#### GIVEN DATA
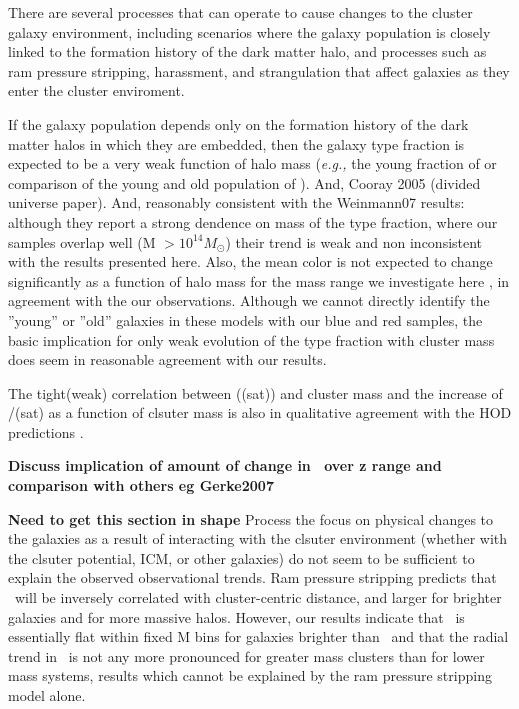\documentclass{emulateapj}
\begin{document}
There are several processes that can operate to cause changes to the cluster galaxy environment, including scenarios where the galaxy population is closely linked to the formation history of the dark matter halo, and processes such as ram pressure stripping, harassment, and strangulation that affect galaxies as they enter the cluster enviroment.


If the galaxy population depends only on the formation history of the dark matter halos in which they are embedded, then the galaxy type fraction is expected to be a very weak function of halo mass ({\it e.g.,} the young fraction of \citet{Zheng05} or comparison of the young and old population of \citet{Berlind03}). And, Cooray 2005 (divided universe paper). And, reasonably consistent with the {Weinmann07} results: although they report a strong dendence on mass of the type fraction, where our samples overlap well (M $> 10^{14} M_{\odot}$) their trend is weak and non inconsistent with the results presented here.   Also, the mean color is not expected to change significantly as a function of halo mass for the mass range we investigate here \citep{Diaferio01}, in agreement with the our observations. Although we cannot directly identify the ''young'' or ''old'' galaxies in these models with our blue and red samples, the basic implication for only weak evolution of the type fraction with cluster mass does seem in reasonable agreement with our results. 

The tight(weak) correlation between \Lbcg(\Lstar(sat)) and cluster mass and the increase of \Lbcg/\Lstar(sat) as a function of clsuter mass is also in qualitative agreement with the HOD predictions \citep{Berlind03}.

{\bf Discuss implication of amount of change in \fred\ over z range and comparison with others eg Gerke2007}

{\bf Need to get this section in shape}
Process the focus on physical changes to the galaxies as a result of interacting with the clsuter environment (whether with the clsuter potential, ICM, or other galaxies) do not seem to be sufficient to explain the observed observational trends. Ram pressure stripping predicts that \fred\ will be inversely correlated with cluster-centric distance, and larger for brighter galaxies and for more massive halos. However, our results indicate that \fred\ is essentially flat within fixed M bins for galaxies brighter than \Lstar\ and that the radial trend in \fred\ is not any more pronounced for greater mass clusters than for lower mass systems, results which cannot be explained by the ram pressure stripping model alone.
\end{document}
########
ABOUT THIS TASK ▸
The word "changes" appears in some lines of the data. Copy every one of those lines.

TASK RESULT ▸
There are several processes that can operate to cause changes to the cluster galaxy environment, including scenarios where the galaxy population is closely linked to the formation history of the dark matter halo, and processes such as ram pressure stripping, harassment, and strangulation that affect galaxies as they enter the cluster enviroment.
Process the focus on physical changes to the galaxies as a result of interacting with the clsuter environment (whether with the clsuter potential, ICM, or other galaxies) do not seem to be sufficient to explain the observed observational trends. Ram pressure stripping predicts that \fred\ will be inversely correlated with cluster-centric distance, and larger for brighter galaxies and for more massive halos. However, our results indicate that \fred\ is essentially flat within fixed M bins for galaxies brighter than \Lstar\ and that the radial trend in \fred\ is not any more pronounced for greater mass clusters than for lower mass systems, results which cannot be explained by the ram pressure stripping model alone.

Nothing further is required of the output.